内縁関係にある配偶者がいる場合、相続に関するルールは正式な結婚と異なるため、特に注意が必要です。
内縁とは、法律上の結婚はしていないものの、長期間にわたって夫婦として共同生活を営んでいる関係を指します。

今回の記事では、内縁の配偶者がいる場合の相続の仕組みと、遺言書の重要性について解説します。


1.内縁関係の配偶者は法的相続人ではない

法律上、内縁関係にある配偶者は、法定相続人にはなりません
これは、内縁関係が正式な婚姻関係にないため、相続の権利が認められないからです。

【法定相続人】

  1. 配偶者(内縁関係は対象外)
  2. 子ども
  3. 両親(直系尊属)
  4. 兄弟姉妹

つまり、内縁関係にある配偶者には、法律上、相続権がありません。
そのため、亡くなった方の財産を相続する権利は、子どもや親に移ります


2.内縁関係の配偶者は遺言によって保護可能

内縁関係の配偶者が、亡くなったパートナーの財産を相続したい場合は、遺言書を作成しておく必要があります
遺言書で、「内縁の配偶者に全財産を相続させる」などの意思を明記しておけば、法定相続人でない内縁の配偶者にも財産を渡すことができます。

遺言書の重要性

  • 内縁配偶者に財産を渡すためには、遺言書が唯一の方法
  • 遺言書で財産の分け方を明示することで、相続時のトラブルを防げる
  • 内縁関係の配偶者にとって、遺産相続が難しくなる可能性を事前に回避できる

3.実例:内縁の配偶者と子どもがいる場合

例えば、Aさん(60歳)が内縁の配偶者Bさん(58歳)と暮らしており、Aさんには前妻との間に子どもCさん(30歳)がいる場合を考えてみましょう。

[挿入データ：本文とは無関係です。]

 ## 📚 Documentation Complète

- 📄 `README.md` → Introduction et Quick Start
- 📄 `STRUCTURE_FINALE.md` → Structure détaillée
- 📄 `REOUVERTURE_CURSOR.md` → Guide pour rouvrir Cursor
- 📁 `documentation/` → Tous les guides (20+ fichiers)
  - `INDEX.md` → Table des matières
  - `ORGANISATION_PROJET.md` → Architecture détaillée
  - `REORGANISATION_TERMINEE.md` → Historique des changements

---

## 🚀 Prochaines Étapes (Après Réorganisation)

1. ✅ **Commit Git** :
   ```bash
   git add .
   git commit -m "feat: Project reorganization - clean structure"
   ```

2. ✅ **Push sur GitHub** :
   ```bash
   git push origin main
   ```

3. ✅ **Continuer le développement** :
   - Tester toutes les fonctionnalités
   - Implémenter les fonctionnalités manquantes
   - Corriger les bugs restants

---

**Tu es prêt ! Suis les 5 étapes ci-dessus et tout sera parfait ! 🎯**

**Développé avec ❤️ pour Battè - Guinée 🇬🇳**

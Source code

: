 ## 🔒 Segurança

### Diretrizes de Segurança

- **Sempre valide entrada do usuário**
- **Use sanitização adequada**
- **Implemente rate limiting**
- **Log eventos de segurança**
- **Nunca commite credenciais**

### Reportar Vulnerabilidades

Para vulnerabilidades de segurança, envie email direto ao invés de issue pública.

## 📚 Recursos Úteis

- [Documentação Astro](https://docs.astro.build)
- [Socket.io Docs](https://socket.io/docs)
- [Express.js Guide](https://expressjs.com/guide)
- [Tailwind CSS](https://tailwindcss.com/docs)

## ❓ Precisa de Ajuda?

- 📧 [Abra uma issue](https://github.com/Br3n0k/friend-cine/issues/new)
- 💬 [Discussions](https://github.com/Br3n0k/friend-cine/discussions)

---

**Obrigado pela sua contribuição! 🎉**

Aさんが亡くなった場合、法律上は子どもCさんが相続人となり、Bさんは相続権を持たないことになります。
もしAさんが生前に「Bさんに全財産を残す」という内容で遺言書を作成していなかった場合、Cさんが相続手続きに関与し、Bさんは相続できません。

このような事態を避けるためにも、内縁配偶者に財産を残す意志を遺言書で示すことが非常に重要です。


4.遺言書がないと内縁の配偶者が困る可能性

内縁関係にある配偶者が亡くなった場合、家計を共に支えていた配偶者に何も残さないという事態が生じます。
これは特に、内縁の配偶者が長年の共同生活において、金銭的な支援をしていたり、日常的に生活全般を支えていた場合には大きな負担となることがあります。

また、内縁の配偶者は、正式な婚姻関係がないため、相続人としても認められず、遺産を相続できない場合が多いのです。
このため、事前に遺言書で意思表示をしておくことが、内縁の配偶者にとっての生活保障となります


5.遺言の方法と注意点

内縁の配偶者に財産を残すためには、遺言書の作成が不可欠です。
遺言書の形式には、自筆証書遺言と公正証書遺言があります。

【自筆証書遺言】

  • 手軽に作成できるが、形式に不備があると無効になる可能性あり
  • 遺言書の保管場所に注意が必要

【公正証書遺言(おすすめ)】

  • 公証人が作成するため、法律的に確実
  • 検認手続き不要で、手続きがスムーズに進む
  • 公証人が遺言内容をチェックしてくれるので、記載ミスを防げる

内縁関係の配偶者にとって、公正証書遺言が最も確実で安全な方法となります。


まとめ:内縁配偶者を守るために遺言を作成しよう

内縁関係の配偶者がいる場合、法律上は相続権が認められないため、遺言書を作成しておくことが重要です。
遺言書により、内縁の配偶者にすべての財産を残すことができ、また相続時のトラブルを防ぐためにも効果的です。

今後の生活を守るためにも、早めに遺言書を作成し、家族や配偶者に迷惑をかけないように準備をしておきましょう。